Required work: Your answer should be one number: how many lines below hold the word "https".

Available records:

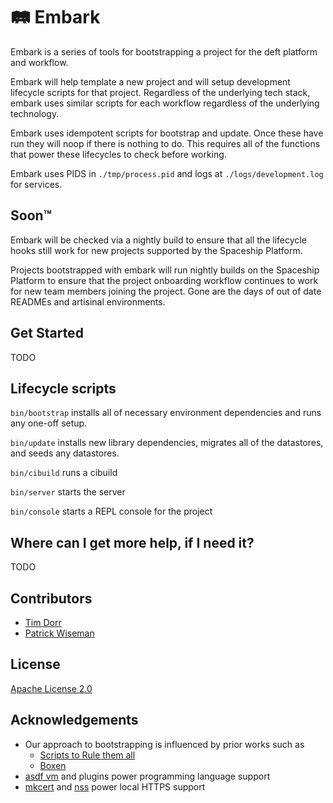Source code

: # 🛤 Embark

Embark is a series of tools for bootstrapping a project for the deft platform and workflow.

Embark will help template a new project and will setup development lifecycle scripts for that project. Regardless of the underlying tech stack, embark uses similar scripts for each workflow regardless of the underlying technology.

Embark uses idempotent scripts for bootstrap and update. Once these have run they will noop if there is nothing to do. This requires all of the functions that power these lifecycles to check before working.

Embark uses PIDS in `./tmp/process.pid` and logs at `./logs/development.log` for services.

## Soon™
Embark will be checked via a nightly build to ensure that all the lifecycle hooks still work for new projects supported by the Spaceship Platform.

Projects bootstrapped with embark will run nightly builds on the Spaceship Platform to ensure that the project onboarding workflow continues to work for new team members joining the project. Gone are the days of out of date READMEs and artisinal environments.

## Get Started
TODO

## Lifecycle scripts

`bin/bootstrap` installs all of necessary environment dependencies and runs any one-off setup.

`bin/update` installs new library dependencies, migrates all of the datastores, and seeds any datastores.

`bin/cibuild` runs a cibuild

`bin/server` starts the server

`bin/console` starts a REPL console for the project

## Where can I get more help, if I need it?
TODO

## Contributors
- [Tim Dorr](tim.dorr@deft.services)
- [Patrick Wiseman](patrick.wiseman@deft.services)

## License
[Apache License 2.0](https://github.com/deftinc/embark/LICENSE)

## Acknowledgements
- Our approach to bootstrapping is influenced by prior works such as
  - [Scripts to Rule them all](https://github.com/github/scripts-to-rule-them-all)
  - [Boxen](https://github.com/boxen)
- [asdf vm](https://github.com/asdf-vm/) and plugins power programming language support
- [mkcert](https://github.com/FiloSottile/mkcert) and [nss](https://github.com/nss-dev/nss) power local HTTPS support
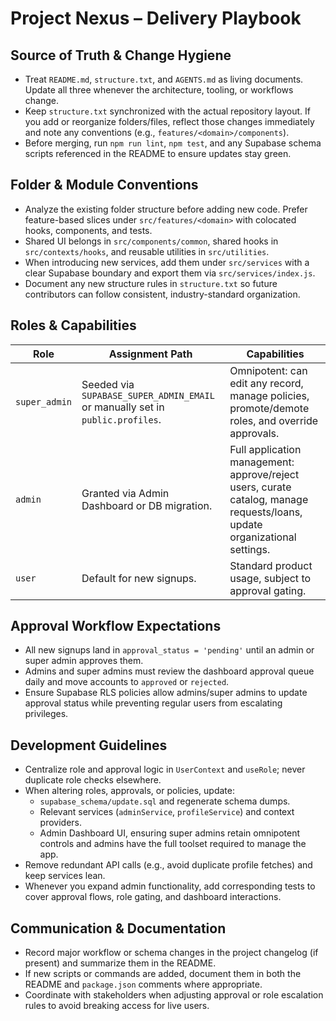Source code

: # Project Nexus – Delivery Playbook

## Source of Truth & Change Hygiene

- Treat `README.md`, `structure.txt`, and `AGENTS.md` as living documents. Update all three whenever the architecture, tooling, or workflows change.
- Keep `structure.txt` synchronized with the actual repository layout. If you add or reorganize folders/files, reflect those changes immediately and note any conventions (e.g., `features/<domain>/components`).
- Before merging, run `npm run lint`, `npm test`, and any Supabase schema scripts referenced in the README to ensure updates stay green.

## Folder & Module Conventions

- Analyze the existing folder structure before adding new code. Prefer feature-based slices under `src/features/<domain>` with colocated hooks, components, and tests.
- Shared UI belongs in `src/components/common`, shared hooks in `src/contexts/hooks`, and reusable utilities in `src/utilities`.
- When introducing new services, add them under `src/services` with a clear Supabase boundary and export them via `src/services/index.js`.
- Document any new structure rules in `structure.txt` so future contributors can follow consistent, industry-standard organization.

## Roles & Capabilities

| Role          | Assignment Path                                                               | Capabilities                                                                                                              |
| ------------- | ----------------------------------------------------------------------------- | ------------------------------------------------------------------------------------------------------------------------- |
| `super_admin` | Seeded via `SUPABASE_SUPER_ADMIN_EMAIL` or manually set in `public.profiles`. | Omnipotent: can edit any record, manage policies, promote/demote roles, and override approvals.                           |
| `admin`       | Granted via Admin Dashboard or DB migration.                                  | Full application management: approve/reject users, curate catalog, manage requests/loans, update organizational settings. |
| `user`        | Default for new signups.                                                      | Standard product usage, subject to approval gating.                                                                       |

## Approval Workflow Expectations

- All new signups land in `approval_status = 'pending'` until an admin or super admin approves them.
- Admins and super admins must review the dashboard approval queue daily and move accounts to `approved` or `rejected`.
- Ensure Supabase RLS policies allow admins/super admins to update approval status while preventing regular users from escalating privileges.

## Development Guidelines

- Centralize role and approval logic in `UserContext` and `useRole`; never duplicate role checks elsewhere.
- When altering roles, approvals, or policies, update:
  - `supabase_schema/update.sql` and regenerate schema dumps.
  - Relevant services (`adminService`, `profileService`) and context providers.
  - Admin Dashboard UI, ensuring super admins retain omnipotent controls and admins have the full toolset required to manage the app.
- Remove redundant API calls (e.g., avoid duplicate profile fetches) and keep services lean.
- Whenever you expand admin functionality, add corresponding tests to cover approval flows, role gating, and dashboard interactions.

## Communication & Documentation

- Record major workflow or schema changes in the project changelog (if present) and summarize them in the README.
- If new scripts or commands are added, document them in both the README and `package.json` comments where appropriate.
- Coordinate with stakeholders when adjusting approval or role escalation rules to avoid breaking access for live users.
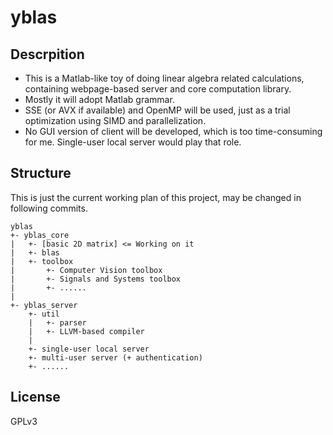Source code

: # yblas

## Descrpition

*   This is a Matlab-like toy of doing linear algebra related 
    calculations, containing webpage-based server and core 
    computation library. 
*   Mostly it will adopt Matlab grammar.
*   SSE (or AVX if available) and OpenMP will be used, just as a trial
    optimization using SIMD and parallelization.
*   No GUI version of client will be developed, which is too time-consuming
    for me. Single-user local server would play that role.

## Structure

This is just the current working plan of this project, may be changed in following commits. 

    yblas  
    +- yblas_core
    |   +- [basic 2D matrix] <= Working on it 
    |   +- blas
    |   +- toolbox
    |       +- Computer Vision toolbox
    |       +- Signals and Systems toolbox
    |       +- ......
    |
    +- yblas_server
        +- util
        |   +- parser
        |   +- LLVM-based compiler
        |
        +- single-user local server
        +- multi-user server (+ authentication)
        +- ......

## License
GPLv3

Response for this exercise: 5